The Minnesota Department of Transportation released the "Alternatives Analysis Report." The report winnows down a list of 46 possible Zip Rail routes to eight. It also requires a no-build option be considered. But with no additional funding available and a private developer interested in building a high-speed rail line, MnDOT officials say this may be a good time to stop public work on the project. North American High Speed Rail Group has said it's interested in building a $4.2 billion elevated high-speed rail line from Rochester to the Twin Cities.

"If (the private group) is going to be moving forward, we should not be doing a parallel effort. Even though their project is different, I don't think it's a good investment of our limited resources if there is a private-sector group out there that is looking at it," said Dan Krom, director of MnDOT's passenger rail office.

North American High Speed Rail Group is in the process of applying for a right-of-way permit from MnDOT to study the corridor. Wendy Meadley, the rail group's chief manager, was not immediately available for comment.

A total of $2.3 million was set aside for the first phase of the environmental analysis. Those dollars have been used up, Krom said.


While there is no money to continue environmental work on the corridors, Krom said the Alternatives Analysis Report has a shelf life of between three to five years. The report recommends essential two main routes between Rochester and the Twin Cities be considered — along U.S. Highway 52 or Minnesota Highway 56 and U.S. Highway 14. The routes include two potential end points in the Twin Cities — Union Depot in St. Paul and Minneapolis St. Paul International Airport.

Route lengths range from 77 miles to 93 miles with one-way travel times estimated to be as little as 40 minutes and as much as 53 minutes. Those estimates assume that high-speed rail speed in rural areas would reach 186 miles-per-hour. Estimated ridership numbers vary from 700,000 to nearly 870,000. Routes were analyzed by looking at several factors including travel time, impact on existing development and the environment and possible conflicts with freight traffic. Krom said officials plan to discuss the results with members of the Zip Rail Community Advisory Committee and the Zip Rail Technical Advisory Committee on Thursday.

Zip Rail critics charge the state is trying to avoid public comment on a completed Tier 1 Environmental Impact Statement by stopping work now. The Alternatives Analysis Report is not subject to a public comment period. Heather Arndt co-leader of Citizens Concerned About Rail Line , said work on the report has taken far too long.

"I think they are playing games to intentional stop citizen input," Arndt said.

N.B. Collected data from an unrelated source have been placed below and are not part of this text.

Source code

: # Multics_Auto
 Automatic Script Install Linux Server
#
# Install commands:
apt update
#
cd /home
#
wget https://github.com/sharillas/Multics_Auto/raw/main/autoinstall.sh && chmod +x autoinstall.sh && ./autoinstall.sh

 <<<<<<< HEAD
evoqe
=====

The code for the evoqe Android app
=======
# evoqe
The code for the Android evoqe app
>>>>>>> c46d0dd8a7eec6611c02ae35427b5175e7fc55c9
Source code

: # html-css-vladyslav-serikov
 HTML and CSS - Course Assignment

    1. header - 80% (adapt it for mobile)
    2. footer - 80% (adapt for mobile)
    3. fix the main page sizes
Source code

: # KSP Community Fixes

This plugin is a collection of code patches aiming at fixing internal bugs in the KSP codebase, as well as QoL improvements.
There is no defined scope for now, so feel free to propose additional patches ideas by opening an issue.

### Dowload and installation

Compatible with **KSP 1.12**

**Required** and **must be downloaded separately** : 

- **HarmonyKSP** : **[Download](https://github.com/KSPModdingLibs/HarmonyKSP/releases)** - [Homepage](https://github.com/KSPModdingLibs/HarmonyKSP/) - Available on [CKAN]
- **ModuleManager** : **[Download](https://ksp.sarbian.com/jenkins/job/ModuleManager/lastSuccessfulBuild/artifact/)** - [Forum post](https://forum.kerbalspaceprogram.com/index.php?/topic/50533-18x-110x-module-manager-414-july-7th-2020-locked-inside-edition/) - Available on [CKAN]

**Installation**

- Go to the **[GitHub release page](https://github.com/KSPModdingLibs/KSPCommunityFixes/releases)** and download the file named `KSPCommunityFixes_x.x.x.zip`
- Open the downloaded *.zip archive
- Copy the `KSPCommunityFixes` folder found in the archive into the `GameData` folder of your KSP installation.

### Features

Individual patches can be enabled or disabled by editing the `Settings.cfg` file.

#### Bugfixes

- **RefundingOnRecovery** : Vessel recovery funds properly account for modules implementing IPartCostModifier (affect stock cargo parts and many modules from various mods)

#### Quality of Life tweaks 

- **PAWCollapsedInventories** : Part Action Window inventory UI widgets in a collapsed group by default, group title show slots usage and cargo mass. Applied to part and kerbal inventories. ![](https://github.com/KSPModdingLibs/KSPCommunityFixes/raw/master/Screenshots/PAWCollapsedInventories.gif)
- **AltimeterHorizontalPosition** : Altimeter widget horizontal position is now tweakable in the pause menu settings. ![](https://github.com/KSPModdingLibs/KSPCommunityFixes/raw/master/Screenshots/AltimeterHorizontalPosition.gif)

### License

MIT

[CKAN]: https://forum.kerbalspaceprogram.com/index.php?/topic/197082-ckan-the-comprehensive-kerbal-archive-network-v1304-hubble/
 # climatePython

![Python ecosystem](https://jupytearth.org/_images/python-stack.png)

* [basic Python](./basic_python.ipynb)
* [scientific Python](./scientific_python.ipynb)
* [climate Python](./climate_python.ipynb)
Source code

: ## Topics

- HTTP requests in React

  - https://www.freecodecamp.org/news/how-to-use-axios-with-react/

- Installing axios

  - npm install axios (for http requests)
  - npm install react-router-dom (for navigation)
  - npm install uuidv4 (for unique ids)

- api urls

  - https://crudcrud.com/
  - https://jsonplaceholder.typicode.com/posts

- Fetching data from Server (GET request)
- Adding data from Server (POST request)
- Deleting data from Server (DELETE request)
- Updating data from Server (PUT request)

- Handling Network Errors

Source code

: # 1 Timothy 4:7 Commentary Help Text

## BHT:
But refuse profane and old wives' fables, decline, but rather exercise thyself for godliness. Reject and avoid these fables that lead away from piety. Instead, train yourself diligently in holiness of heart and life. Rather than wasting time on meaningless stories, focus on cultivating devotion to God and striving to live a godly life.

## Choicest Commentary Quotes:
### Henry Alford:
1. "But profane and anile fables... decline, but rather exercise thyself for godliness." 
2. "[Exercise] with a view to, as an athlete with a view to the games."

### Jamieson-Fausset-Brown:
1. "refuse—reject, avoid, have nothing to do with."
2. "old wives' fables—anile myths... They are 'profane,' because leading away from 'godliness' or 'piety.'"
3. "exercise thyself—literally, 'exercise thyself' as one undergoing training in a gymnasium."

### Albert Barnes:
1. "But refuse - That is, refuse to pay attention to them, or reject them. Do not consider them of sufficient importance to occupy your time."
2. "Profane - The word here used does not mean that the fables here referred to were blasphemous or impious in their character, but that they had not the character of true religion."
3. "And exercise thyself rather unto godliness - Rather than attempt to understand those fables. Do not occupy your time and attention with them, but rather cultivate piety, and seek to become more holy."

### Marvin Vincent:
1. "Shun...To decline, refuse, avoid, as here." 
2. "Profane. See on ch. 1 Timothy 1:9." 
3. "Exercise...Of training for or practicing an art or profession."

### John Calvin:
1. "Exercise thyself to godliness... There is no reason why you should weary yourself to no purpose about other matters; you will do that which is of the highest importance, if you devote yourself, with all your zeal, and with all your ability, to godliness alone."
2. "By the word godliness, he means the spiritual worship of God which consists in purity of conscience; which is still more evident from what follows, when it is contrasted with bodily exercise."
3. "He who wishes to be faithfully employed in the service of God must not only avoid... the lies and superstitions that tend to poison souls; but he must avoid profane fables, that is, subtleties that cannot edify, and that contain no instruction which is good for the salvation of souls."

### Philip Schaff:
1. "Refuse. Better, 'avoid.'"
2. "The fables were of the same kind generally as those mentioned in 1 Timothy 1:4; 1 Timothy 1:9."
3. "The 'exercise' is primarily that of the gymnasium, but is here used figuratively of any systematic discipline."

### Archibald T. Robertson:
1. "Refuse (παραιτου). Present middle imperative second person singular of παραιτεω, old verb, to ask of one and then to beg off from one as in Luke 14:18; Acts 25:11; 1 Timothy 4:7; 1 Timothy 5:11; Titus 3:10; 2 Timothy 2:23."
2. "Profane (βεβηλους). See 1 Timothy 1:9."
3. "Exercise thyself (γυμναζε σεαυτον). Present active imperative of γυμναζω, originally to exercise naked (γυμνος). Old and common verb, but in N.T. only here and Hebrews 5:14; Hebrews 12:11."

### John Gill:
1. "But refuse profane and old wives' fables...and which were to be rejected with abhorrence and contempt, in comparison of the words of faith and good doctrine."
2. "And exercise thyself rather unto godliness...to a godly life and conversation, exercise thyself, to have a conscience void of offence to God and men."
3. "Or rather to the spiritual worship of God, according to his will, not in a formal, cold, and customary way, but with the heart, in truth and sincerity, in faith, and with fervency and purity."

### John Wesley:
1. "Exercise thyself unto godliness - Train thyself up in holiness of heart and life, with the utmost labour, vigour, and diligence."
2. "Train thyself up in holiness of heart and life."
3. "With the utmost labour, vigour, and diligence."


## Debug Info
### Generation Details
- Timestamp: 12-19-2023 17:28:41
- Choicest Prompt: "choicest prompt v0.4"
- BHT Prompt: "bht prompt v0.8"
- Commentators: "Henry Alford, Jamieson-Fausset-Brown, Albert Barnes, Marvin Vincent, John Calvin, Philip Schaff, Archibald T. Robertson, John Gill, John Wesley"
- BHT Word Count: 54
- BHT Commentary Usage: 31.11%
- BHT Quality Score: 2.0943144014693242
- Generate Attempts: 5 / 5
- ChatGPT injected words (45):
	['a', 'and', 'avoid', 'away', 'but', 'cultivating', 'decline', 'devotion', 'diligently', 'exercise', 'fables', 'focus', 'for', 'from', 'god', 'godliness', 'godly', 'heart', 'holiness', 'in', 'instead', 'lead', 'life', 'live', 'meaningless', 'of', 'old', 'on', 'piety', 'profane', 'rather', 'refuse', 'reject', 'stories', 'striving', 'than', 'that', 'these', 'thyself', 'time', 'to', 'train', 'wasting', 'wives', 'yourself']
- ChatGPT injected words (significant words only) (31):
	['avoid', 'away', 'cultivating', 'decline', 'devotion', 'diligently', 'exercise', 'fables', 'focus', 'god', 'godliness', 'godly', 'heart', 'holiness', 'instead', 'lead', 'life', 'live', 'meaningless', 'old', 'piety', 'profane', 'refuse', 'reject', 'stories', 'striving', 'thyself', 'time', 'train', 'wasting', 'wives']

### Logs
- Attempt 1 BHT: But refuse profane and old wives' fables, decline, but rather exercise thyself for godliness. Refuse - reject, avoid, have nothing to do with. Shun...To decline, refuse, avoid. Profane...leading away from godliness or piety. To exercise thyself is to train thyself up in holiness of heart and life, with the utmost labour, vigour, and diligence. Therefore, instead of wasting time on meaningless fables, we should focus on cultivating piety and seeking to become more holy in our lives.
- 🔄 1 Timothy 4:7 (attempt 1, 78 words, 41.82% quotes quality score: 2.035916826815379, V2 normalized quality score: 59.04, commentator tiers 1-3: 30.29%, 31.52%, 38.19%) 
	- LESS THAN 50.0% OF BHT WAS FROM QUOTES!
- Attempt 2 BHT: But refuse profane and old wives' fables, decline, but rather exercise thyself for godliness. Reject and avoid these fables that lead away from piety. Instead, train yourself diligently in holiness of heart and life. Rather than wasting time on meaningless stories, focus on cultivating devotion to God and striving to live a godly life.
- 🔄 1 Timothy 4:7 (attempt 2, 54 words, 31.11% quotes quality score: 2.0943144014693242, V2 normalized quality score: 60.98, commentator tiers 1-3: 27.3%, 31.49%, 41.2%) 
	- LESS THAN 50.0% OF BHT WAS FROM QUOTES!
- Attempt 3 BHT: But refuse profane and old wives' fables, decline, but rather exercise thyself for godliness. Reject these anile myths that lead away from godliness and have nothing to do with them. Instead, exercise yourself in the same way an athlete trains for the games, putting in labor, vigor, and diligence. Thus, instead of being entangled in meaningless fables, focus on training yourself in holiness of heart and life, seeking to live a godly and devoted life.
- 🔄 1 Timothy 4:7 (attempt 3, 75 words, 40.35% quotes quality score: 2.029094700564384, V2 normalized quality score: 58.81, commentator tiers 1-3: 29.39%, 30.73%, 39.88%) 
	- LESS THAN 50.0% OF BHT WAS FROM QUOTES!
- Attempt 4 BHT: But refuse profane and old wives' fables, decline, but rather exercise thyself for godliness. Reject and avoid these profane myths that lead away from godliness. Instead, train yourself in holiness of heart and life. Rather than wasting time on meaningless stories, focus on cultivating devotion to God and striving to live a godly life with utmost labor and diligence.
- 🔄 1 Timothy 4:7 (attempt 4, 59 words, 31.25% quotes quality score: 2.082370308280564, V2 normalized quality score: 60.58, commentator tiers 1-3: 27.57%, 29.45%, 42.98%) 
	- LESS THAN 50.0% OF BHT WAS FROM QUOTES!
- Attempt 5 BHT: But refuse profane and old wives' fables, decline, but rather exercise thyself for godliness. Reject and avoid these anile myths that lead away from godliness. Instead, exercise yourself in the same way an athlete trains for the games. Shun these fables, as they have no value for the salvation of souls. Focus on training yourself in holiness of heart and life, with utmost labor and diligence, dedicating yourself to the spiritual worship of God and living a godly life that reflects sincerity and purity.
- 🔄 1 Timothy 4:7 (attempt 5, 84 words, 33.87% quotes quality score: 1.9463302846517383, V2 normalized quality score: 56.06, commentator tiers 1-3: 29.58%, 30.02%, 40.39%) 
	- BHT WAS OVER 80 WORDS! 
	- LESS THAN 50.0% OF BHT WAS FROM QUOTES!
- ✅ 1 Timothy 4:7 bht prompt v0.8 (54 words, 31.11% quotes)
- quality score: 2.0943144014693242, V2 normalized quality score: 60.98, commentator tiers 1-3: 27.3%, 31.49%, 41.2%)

Krom said work on the project took longer than planned because it requires new rail lines to be built instead of being able to take advantage of existing railroads. That makes the project unusual compared to other high-speed rail proposals in the state.

"It is unique. The other projects use existing lines. There is a lot more support I would say on those projects because people are used to trains being there. And I think it makes the development process a lot less cumbersome, too and less costly," he said.

Olmsted County Commissioner Ken Brown said it appears likely that public work on the project will cease, and it will be up to North American High Speed Rail to make high-speed rail between Rochester and the Twin Cities a reality.

"It's not going to happen any other way. This will not be a public project. Can't afford it. Nobody's got the money," he said.


Brown added that he believes the money spent so far on environmental analysis was worthwhile. He said that work helped raise the visibility of the project, helping to attract the interest of the private sector.

He added, "That work won't be wasted. It won't disappear. It will be used by the group that takes it over and runs with it."